_DATA EXTRACTS_
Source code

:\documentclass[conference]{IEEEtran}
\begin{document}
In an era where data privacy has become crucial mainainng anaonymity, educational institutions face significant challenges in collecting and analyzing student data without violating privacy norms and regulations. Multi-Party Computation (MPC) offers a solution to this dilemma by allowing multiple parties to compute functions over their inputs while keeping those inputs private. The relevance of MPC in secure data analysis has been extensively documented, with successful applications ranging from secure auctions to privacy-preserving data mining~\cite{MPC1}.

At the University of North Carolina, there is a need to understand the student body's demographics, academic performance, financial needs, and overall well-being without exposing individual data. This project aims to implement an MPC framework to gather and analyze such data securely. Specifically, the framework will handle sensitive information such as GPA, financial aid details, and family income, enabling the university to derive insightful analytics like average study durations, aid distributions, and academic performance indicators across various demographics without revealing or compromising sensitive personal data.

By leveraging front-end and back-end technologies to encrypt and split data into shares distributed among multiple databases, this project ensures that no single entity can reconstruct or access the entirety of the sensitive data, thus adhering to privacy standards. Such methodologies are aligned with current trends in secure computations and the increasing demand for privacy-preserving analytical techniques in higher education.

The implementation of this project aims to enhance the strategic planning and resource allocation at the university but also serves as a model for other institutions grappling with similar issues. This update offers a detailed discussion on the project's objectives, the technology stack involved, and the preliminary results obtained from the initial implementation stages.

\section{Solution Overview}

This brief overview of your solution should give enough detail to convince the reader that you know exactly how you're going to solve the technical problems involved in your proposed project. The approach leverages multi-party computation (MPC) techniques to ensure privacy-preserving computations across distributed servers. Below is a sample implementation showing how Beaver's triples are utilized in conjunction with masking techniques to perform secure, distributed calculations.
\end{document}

_TASK DESCRIPTION_
Your answer should consist of every entry, repeated exactly.

_SOLUTION FOR THIS TASK_
Source code

:\documentclass[conference]{IEEEtran}
\begin{document}
In an era where data privacy has become crucial mainainng anaonymity, educational institutions face significant challenges in collecting and analyzing student data without violating privacy norms and regulations. Multi-Party Computation (MPC) offers a solution to this dilemma by allowing multiple parties to compute functions over their inputs while keeping those inputs private. The relevance of MPC in secure data analysis has been extensively documented, with successful applications ranging from secure auctions to privacy-preserving data mining~\cite{MPC1}.

At the University of North Carolina, there is a need to understand the student body's demographics, academic performance, financial needs, and overall well-being without exposing individual data. This project aims to implement an MPC framework to gather and analyze such data securely. Specifically, the framework will handle sensitive information such as GPA, financial aid details, and family income, enabling the university to derive insightful analytics like average study durations, aid distributions, and academic performance indicators across various demographics without revealing or compromising sensitive personal data.

By leveraging front-end and back-end technologies to encrypt and split data into shares distributed among multiple databases, this project ensures that no single entity can reconstruct or access the entirety of the sensitive data, thus adhering to privacy standards. Such methodologies are aligned with current trends in secure computations and the increasing demand for privacy-preserving analytical techniques in higher education.

The implementation of this project aims to enhance the strategic planning and resource allocation at the university but also serves as a model for other institutions grappling with similar issues. This update offers a detailed discussion on the project's objectives, the technology stack involved, and the preliminary results obtained from the initial implementation stages.

\section{Solution Overview}

This brief overview of your solution should give enough detail to convince the reader that you know exactly how you're going to solve the technical problems involved in your proposed project. The approach leverages multi-party computation (MPC) techniques to ensure privacy-preserving computations across distributed servers. Below is a sample implementation showing how Beaver's triples are utilized in conjunction with masking techniques to perform secure, distributed calculations.
\end{document}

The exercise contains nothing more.